Drolet 04-22-2019 02:55 AM

M113 shaking at idle
 
Hello everyone,

I am having some problem with my CLK 500 MY 2005 with 7G. When idle, I can feel some vibrations inside the car. I can feel them through the car body and not through the steering wheel. No codes on SD, I have replaced all sparks and ignition coils, cleaned MAF and nothing has changed. Mechanic has checked the engine and transmission mounts (they are ok), checked the engine compression (its ok). The car has no oil leaks exept one small on oil filter. I am using Motul 5w40, I change it every year (every 5k). I tried engine flush from liquy and molly but it didnt work.

I also can hear some knocking sound in the engine on Passenger side, but I have read many threads about it.

It seems like a missfire every 2sec, but the ignition system is ok and there are no codes. Any ideas? EGR Valve? I can post a video of engine running.

Greetings

George993 05-02-2019 02:56 PM

My guess will be misfires caused by ignition or fuel injection. I have never seen it written anywhere, but from my reverse engineering of Mercedes it's obvious that they use leaky bucket algorithm to trigger check engine light and throw the codes. In other words you can be misfiring at certain frequency which will not show any errors. I've also found a simple way to troubleshoot it - you need the Star system or someone who has one. Go to the Fault Counter for Engine Control Unit. Display in real time "Specified value" and "Actual Value" for all of the cylinders. If the actual values are not 0 but get set and cleared in a few seconds (never accumulate enough to trigger errors), you have a misfire the computers don't notify you about. Good luck and let us know what you find out.

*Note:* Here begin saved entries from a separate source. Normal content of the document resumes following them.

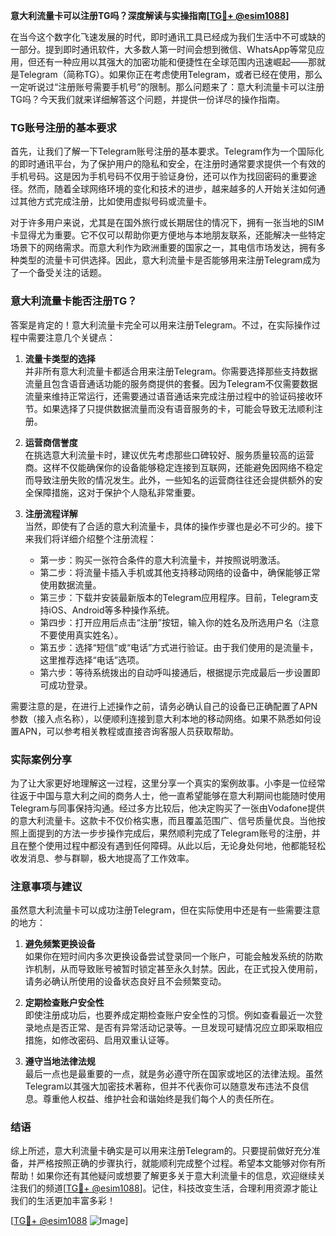 **意大利流量卡可以注册TG吗？深度解读与实操指南[[TG💪+ @esim1088](https://t.me/s/esim1088)]**

在当今这个数字化飞速发展的时代，即时通讯工具已经成为我们生活中不可或缺的一部分。提到即时通讯软件，大多数人第一时间会想到微信、WhatsApp等常见应用，但还有一种应用以其强大的加密功能和便捷性在全球范围内迅速崛起——那就是Telegram（简称TG）。如果你正在考虑使用Telegram，或者已经在使用，那么一定听说过“注册账号需要手机号”的限制。那么问题来了：意大利流量卡可以注册TG吗？今天我们就来详细解答这个问题，并提供一份详尽的操作指南。

### TG账号注册的基本要求

首先，让我们了解一下Telegram账号注册的基本要求。Telegram作为一个国际化的即时通讯平台，为了保护用户的隐私和安全，在注册时通常要求提供一个有效的手机号码。这是因为手机号码不仅用于验证身份，还可以作为找回密码的重要途径。然而，随着全球网络环境的变化和技术的进步，越来越多的人开始关注如何通过其他方式完成注册，比如使用虚拟号码或流量卡。

对于许多用户来说，尤其是在国外旅行或长期居住的情况下，拥有一张当地的SIM卡显得尤为重要。它不仅可以帮助你更方便地与本地朋友联系，还能解决一些特定场景下的网络需求。而意大利作为欧洲重要的国家之一，其电信市场发达，拥有多种类型的流量卡可供选择。因此，意大利流量卡是否能够用来注册Telegram成为了一个备受关注的话题。

### 意大利流量卡能否注册TG？

答案是肯定的！意大利流量卡完全可以用来注册Telegram。不过，在实际操作过程中需要注意几个关键点：

1. **流量卡类型的选择**  
   并非所有意大利流量卡都适合用来注册Telegram。你需要选择那些支持数据流量且包含语音通话功能的服务商提供的套餐。因为Telegram不仅需要数据流量来维持正常运行，还需要通过语音通话来完成注册过程中的验证码接收环节。如果选择了只提供数据流量而没有语音服务的卡，可能会导致无法顺利注册。

2. **运营商信誉度**  
   在挑选意大利流量卡时，建议优先考虑那些口碑较好、服务质量较高的运营商。这样不仅能确保你的设备能够稳定连接到互联网，还能避免因网络不稳定而导致注册失败的情况发生。此外，一些知名的运营商往往还会提供额外的安全保障措施，这对于保护个人隐私非常重要。

3. **注册流程详解**  
   当然，即使有了合适的意大利流量卡，具体的操作步骤也是必不可少的。接下来我们将详细介绍整个注册流程：
   
   - 第一步：购买一张符合条件的意大利流量卡，并按照说明激活。
   - 第二步：将流量卡插入手机或其他支持移动网络的设备中，确保能够正常使用数据流量。
   - 第三步：下载并安装最新版本的Telegram应用程序。目前，Telegram支持iOS、Android等多种操作系统。
   - 第四步：打开应用后点击“注册”按钮，输入你的姓名及所选用户名（注意不要使用真实姓名）。
   - 第五步：选择“短信”或“电话”方式进行验证。由于我们使用的是流量卡，这里推荐选择“电话”选项。
   - 第六步：等待系统拨出的自动呼叫接通后，根据提示完成最后一步设置即可成功登录。

需要注意的是，在进行上述操作之前，请务必确认自己的设备已正确配置了APN参数（接入点名称），以便顺利连接到意大利本地的移动网络。如果不熟悉如何设置APN，可以参考相关教程或直接咨询客服人员获取帮助。

### 实际案例分享

为了让大家更好地理解这一过程，这里分享一个真实的案例故事。小李是一位经常往返于中国与意大利之间的商务人士，他一直希望能够在意大利期间也能随时使用Telegram与同事保持沟通。经过多方比较后，他决定购买了一张由Vodafone提供的意大利流量卡。这款卡不仅价格实惠，而且覆盖范围广、信号质量优良。当他按照上面提到的方法一步步操作完成后，果然顺利完成了Telegram账号的注册，并且在整个使用过程中都没有遇到任何障碍。从此以后，无论身处何地，他都能轻松收发消息、参与群聊，极大地提高了工作效率。

### 注意事项与建议

虽然意大利流量卡可以成功注册Telegram，但在实际使用中还是有一些需要注意的地方：

1. **避免频繁更换设备**  
   如果你在短时间内多次更换设备尝试登录同一个账户，可能会触发系统的防欺诈机制，从而导致账号被暂时锁定甚至永久封禁。因此，在正式投入使用前，请务必确认所使用的设备状态良好且不会频繁变动。

2. **定期检查账户安全性**  
   即使注册成功后，也要养成定期检查账户安全性的习惯。例如查看最近一次登录地点是否正常、是否有异常活动记录等。一旦发现可疑情况应立即采取相应措施，如修改密码、启用双重认证等。

3. **遵守当地法律法规**  
   最后一点也是最重要的一点，就是务必遵守所在国家或地区的法律法规。虽然Telegram以其强大加密技术著称，但并不代表你可以随意发布违法不良信息。尊重他人权益、维护社会和谐始终是我们每个人的责任所在。

### 结语

综上所述，意大利流量卡确实是可以用来注册Telegram的。只要提前做好充分准备，并严格按照正确的步骤执行，就能顺利完成整个过程。希望本文能够对你有所帮助！如果你还有其他疑问或想要了解更多关于意大利流量卡的信息，欢迎继续关注我们的频道[[TG💪+ @esim1088](https://t.me/s/esim1088)]。记住，科技改变生活，合理利用资源才能让我们的生活更加丰富多彩！

[[TG💪+ @esim1088](https://t.me/s/esim1088) ![Image](https://i.postimg.cc/4NQfJmqS/Snipaste-2025-05-13-00-14-12.png)]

George993 05-02-2019 03:03 PM

And just because you replaced something, it does not mean that the replacement is good. The worst troubleshooting I ever had was when the replacement ignition part was faulty and I never gave it a second look until I checked everything else. Check to make sure that all the connections are good as well

norcalcasey 05-03-2019 12:44 PM


Originally Posted by Drolet (Post 7738317)
Hello everyone,

I am having some problem with my CLK 500 MY 2005 with 7G. When idle, I can feel some vibrations inside the car. I can feel them through the car body and not through the steering wheel. No codes on SD, I have replaced all sparks and ignition coils, cleaned MAF and nothing has changed. Mechanic has checked the engine and transmission mounts (they are ok), checked the engine compression (its ok). The car has no oil leaks exept one small on oil filter. I am using Motul 5w40, I change it every year (every 5k). I tried engine flush from liquy and molly but it didnt work.

I also can hear some knocking sound in the engine on Passenger side, but I have read many threads about it.

It seems like a missfire every 2sec, but the ignition system is ok and there are no codes. Any ideas? EGR Valve? I can post a video of engine running.

Greetings

I have this problem on my C55 as well. Exact same issue, no codes, but something is definitely off about idle. Next thing I'm going to replace is the CPS (crankshaft position sensor) as they are known to be problematic. If you do this, make sure you get OEM Bosch, I've read that other ones from local parts stores don't work correctly. I'll follow this thread closely

George993 05-03-2019 01:56 PM

For me CPS was usually accompanied by hard starting as well, but keep us posted what you discover

nkx1 05-04-2019 10:39 PM

Would changing the camshaft cam adjuster magnets and/or camshaft position sensors make any difference for this issue?

Rudeney 05-06-2019 11:04 PM

Not unless you are getting codes indicating they are bad.

Drolet 10-10-2019 04:22 PM

Unfortunately I havent found the solution yet. The car has also less power (around 2 sec slower between 100 and 200 km/h). I changed MAF ( no code, but I was told that the voltage was high in the old one), changed all breather hoses, checked all vacuum hoses (they are ok). I also sprayed deodorant around the running engine to check if there is any leak in intake manifold, but I found nothing. Any ideas?

Bill51sdr 10-11-2019 02:24 PM

You all should have your motor mounts checked... :) Ask me how I know.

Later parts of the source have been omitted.